If we can have a play with all Asian actors on stage, then why can’t we also have a house full of Asian audiences? If we have an evening (or sometimes multiple evenings) of performance dedicated to patrons and subscribers, why can’t we also have an evening of audience for the people the play is about, and perhaps for whom the play is written for? Especially those from marginalized communities. Everyday they are navigating a world of whiteness, straightness, patriarchy, and cisness, etc. When they come to see a show that explores and celebrates the richness of their stories and their identities, why can’t we do everything we can to support them?  Turns out a lot of playwrights are answering these questions, “we can.”

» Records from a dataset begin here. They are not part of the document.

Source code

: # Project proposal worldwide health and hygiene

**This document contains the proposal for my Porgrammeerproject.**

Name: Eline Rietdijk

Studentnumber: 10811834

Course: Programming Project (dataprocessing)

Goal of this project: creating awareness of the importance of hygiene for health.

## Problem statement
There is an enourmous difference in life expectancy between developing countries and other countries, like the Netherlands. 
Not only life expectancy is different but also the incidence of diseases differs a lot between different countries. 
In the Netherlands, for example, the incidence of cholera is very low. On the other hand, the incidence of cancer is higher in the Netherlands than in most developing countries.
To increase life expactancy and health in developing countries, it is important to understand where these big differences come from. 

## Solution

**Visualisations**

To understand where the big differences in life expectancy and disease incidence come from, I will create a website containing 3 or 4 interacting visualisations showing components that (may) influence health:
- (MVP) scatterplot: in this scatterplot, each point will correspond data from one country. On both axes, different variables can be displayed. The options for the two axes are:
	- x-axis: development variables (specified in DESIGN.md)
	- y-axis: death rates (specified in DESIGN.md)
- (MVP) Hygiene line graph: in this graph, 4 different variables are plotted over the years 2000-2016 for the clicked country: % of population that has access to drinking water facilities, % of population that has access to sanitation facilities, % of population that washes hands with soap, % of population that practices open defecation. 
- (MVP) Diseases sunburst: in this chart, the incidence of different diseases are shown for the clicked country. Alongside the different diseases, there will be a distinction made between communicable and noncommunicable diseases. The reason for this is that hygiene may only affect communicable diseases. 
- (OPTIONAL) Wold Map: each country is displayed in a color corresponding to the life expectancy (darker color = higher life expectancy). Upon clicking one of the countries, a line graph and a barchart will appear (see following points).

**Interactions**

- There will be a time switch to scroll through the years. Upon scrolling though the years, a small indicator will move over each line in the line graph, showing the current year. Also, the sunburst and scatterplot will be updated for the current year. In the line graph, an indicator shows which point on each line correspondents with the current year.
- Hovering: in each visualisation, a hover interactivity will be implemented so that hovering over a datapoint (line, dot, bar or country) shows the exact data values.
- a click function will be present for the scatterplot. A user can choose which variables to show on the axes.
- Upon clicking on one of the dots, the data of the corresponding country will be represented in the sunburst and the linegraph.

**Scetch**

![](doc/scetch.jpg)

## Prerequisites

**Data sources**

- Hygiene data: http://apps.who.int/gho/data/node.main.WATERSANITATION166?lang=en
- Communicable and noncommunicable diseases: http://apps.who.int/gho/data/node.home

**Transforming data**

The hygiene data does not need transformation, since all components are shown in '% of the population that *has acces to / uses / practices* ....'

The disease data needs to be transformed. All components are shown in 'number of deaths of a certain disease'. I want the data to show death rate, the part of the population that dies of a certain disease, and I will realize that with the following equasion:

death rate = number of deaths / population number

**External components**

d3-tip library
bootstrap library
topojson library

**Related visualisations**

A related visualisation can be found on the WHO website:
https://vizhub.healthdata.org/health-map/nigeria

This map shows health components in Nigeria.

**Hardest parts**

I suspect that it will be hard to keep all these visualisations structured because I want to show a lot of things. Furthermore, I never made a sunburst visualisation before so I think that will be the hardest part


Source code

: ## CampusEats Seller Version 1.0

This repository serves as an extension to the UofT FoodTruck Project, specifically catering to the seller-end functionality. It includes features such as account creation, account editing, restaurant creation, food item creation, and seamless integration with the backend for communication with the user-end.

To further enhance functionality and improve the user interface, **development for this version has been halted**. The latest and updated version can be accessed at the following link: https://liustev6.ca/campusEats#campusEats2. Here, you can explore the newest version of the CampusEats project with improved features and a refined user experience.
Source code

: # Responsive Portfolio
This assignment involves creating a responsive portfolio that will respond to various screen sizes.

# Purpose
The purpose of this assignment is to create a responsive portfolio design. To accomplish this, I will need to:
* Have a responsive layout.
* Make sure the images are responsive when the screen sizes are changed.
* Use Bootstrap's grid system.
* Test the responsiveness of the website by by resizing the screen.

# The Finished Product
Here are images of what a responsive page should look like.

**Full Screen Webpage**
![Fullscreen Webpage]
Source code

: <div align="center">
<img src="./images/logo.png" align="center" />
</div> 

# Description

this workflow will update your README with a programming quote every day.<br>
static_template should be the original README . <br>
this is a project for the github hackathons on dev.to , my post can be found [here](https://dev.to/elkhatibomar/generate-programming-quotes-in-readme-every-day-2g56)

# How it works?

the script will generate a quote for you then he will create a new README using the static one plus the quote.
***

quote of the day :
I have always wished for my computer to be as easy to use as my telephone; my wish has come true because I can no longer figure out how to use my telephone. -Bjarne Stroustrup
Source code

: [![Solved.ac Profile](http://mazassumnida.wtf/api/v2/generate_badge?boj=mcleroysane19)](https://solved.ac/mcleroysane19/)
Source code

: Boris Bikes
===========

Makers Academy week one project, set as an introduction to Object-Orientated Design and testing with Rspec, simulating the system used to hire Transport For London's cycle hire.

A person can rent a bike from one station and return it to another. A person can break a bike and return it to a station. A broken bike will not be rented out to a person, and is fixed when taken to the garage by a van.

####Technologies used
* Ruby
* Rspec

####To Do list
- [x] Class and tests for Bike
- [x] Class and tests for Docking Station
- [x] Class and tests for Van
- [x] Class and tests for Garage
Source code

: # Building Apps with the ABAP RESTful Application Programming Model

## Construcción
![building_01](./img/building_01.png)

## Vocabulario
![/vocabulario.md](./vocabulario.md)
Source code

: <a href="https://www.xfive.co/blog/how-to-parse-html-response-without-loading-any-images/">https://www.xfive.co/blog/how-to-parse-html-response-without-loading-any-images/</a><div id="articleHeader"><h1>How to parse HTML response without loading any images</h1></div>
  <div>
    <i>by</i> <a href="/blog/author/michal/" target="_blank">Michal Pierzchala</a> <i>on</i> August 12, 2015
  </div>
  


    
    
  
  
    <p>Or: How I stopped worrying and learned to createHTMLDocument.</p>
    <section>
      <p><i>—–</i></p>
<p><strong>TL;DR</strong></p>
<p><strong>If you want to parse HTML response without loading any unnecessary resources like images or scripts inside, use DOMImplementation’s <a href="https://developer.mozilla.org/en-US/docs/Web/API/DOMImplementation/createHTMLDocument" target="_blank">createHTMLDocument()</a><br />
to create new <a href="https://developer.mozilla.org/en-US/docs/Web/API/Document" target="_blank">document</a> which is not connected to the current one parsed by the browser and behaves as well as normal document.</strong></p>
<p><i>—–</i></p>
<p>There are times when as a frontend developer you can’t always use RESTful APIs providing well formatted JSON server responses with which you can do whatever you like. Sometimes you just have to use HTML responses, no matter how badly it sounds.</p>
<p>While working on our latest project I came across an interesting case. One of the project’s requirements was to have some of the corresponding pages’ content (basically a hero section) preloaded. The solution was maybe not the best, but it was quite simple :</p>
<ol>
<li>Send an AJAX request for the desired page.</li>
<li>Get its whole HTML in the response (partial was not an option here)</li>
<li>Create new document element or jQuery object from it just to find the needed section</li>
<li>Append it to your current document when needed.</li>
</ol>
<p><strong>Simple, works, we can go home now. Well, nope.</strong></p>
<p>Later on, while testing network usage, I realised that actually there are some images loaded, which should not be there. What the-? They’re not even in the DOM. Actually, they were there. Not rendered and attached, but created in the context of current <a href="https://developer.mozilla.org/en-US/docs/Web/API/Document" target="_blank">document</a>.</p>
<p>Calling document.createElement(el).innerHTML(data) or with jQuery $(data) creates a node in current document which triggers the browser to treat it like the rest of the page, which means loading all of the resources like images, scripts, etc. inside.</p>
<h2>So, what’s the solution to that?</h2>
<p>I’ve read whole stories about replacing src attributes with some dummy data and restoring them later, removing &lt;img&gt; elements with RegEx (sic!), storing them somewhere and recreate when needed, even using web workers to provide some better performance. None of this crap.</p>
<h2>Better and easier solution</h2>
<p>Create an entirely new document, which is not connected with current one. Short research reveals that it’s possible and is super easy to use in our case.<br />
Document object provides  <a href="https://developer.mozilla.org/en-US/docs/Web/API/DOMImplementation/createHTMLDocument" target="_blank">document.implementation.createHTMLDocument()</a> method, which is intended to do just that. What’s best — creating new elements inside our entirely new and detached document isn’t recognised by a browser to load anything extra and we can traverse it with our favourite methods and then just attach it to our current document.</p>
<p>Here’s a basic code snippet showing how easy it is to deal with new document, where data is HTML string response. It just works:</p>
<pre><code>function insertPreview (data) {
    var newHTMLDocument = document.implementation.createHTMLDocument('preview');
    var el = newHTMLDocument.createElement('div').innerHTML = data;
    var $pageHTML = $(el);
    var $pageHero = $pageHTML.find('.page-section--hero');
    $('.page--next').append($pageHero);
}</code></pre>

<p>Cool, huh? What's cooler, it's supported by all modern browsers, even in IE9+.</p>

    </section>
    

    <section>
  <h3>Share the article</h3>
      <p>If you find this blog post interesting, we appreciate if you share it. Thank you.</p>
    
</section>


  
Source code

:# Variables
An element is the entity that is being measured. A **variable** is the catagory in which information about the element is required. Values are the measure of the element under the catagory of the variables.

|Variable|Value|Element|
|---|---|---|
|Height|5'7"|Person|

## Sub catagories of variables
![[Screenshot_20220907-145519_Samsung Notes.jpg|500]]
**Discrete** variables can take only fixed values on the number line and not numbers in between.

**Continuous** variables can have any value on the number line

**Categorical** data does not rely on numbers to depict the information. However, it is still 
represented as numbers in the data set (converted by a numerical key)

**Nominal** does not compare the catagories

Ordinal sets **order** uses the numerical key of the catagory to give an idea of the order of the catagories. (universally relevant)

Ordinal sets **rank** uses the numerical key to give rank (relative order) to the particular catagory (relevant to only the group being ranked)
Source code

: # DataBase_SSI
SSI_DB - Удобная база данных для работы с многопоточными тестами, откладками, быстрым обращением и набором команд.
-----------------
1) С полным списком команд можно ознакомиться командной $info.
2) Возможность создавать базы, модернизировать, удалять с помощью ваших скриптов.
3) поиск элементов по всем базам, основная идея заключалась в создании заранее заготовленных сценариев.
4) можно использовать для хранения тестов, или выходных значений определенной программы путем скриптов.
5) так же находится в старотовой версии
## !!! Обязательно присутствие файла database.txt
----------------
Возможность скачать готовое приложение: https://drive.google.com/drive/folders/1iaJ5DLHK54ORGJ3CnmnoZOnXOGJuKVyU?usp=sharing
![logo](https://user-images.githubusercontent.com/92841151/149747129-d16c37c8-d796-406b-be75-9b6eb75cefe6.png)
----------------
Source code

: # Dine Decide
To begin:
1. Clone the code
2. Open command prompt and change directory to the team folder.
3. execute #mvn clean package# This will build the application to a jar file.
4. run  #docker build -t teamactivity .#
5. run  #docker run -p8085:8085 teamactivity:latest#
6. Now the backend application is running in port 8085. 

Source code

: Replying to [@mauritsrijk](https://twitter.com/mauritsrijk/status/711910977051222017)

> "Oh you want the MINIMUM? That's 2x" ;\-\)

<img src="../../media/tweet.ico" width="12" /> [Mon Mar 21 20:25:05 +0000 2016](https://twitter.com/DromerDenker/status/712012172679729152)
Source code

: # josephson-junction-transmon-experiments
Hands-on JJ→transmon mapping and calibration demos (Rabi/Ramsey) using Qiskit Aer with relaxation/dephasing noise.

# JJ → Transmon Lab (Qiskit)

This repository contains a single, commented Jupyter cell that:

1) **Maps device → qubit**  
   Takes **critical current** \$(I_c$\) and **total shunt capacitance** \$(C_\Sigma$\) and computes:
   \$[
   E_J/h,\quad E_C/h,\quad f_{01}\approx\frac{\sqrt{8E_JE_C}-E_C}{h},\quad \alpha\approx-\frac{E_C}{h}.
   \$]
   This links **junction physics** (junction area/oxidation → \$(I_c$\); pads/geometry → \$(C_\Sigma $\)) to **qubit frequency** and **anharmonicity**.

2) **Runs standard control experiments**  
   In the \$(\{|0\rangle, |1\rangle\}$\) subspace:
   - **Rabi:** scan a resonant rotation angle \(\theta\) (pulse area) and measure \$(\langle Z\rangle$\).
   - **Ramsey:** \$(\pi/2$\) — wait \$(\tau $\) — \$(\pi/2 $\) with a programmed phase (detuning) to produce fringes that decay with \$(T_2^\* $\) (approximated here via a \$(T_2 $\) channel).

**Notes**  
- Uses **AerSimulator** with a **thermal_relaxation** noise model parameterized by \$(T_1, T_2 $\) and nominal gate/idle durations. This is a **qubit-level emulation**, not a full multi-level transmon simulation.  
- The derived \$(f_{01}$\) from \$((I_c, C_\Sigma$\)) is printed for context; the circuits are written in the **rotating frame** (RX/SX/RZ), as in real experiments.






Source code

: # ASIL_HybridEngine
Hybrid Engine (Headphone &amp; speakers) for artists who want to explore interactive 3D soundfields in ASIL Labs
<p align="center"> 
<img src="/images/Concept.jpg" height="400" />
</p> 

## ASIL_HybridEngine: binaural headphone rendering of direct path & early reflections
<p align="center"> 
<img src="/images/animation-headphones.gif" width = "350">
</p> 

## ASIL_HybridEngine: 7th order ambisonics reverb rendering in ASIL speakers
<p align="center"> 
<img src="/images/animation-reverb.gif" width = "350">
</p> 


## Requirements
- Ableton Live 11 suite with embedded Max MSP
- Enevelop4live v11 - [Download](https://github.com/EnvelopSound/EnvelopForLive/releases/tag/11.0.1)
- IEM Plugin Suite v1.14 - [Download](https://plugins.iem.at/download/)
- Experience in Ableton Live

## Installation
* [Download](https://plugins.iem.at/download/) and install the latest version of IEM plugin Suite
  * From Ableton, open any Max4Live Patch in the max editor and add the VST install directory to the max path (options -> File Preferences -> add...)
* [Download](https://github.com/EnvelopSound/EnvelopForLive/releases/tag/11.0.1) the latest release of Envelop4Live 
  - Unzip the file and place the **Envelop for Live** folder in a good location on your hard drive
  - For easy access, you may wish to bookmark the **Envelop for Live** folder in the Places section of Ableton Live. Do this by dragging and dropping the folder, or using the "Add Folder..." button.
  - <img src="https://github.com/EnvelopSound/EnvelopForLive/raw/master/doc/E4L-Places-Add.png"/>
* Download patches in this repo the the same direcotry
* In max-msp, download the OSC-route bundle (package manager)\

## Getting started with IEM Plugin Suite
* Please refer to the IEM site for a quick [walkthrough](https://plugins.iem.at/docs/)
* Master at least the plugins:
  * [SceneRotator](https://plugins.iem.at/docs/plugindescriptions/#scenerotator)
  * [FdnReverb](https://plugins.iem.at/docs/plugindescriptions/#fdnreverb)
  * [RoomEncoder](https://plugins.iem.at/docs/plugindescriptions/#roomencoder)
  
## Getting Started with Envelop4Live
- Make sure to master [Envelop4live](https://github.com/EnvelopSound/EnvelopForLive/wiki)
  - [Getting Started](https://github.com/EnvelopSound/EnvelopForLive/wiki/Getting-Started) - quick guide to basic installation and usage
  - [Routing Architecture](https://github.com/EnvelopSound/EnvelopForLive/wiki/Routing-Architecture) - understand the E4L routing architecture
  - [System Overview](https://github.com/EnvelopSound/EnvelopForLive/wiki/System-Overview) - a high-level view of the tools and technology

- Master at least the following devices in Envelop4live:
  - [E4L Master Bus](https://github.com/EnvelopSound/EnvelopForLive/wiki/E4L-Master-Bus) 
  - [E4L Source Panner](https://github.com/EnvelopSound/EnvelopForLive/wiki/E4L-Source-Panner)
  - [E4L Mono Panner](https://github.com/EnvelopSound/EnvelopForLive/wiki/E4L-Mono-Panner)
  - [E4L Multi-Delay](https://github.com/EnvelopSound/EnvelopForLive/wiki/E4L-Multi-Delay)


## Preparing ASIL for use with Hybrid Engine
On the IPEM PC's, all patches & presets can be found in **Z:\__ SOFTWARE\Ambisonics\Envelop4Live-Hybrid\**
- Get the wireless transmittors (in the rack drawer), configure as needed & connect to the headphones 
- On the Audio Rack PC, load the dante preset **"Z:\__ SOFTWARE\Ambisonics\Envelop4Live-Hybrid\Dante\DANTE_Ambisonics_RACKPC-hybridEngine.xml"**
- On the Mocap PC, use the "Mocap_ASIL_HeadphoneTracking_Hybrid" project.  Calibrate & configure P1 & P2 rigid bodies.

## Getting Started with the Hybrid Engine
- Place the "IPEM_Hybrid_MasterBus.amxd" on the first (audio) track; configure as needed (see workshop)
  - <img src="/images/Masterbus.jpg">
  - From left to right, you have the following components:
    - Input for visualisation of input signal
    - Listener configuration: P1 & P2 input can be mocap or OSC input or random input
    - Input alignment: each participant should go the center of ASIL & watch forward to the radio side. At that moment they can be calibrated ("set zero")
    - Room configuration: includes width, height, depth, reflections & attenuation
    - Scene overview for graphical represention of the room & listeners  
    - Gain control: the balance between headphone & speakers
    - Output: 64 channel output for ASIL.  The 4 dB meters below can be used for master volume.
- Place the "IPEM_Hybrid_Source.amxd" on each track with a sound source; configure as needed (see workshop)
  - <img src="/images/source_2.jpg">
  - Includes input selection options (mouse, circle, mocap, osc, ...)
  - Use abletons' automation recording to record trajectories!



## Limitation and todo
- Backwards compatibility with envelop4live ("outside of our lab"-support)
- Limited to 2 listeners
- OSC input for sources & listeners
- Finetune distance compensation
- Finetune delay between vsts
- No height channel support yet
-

Cambodian Rock Band is a great example of that. On the second Asian American night, Lauren Yee posted on her Instagram with a picture of the audience and captioned it, “Hey American theater, you don’t have to invite the Asians in. We’re already here.” It’s sensational. It’s exciting. It’s beautiful. Unfortunately I didn’t see the play on one of the Asian American nights, but I did go to one of the earlier community events, and the cast shared some of the songs from the show with us. It was one of the first times I saw so many artists of Asian descent gathered together. For that brief hour, I was relieved and safe. I felt that I was in a room with people I could trust, though it was the first time I had met most of the people in that space. I didn’t need to constantly explain myself, why I do or don’t do certain things because of my cultural background. I didn’t need to feel insecure about myself and my identity. I felt a sense of home, a family. 

Affinity space doesn’t have to be all about race and ethnicity. It is about a group of people with shared backgrounds, goals, or values coming together. And just like we live in a world of intersections, affinity space doesn’t mean monolith. Under the umbrella of Asian audience, there is still a diverse range of ethnic groups speaking different languages (who were all pitted into the random category of “Asian” by Western colonists). Affinity space can also be relational depending on what’s most useful. Perhaps it’s useful to have an all-people of color space, or some time it might be more helpful to have an all Black space, i.e. The Movement Theater’s What to Send Up When It Goes Down, or an all Filipino space, or folx whose native language is Spanish, etc. But the most important thing is that we gather because we can build a community together in spite of the system we are constantly encountering outside of the affinity space. 

Perhaps one day, we can exist in an affinity of human race on the global stage. Perhaps soon enough, we can be in solidarity with each other and find solutions together to combat any global issues including the coronavirus, overpopulation, refugee’s resettlement, and climate change as a cohort. But we must first heal from our own traumas before going onto the larger battlefield. We must have an anchor of home before leaving and stepping into the unknown.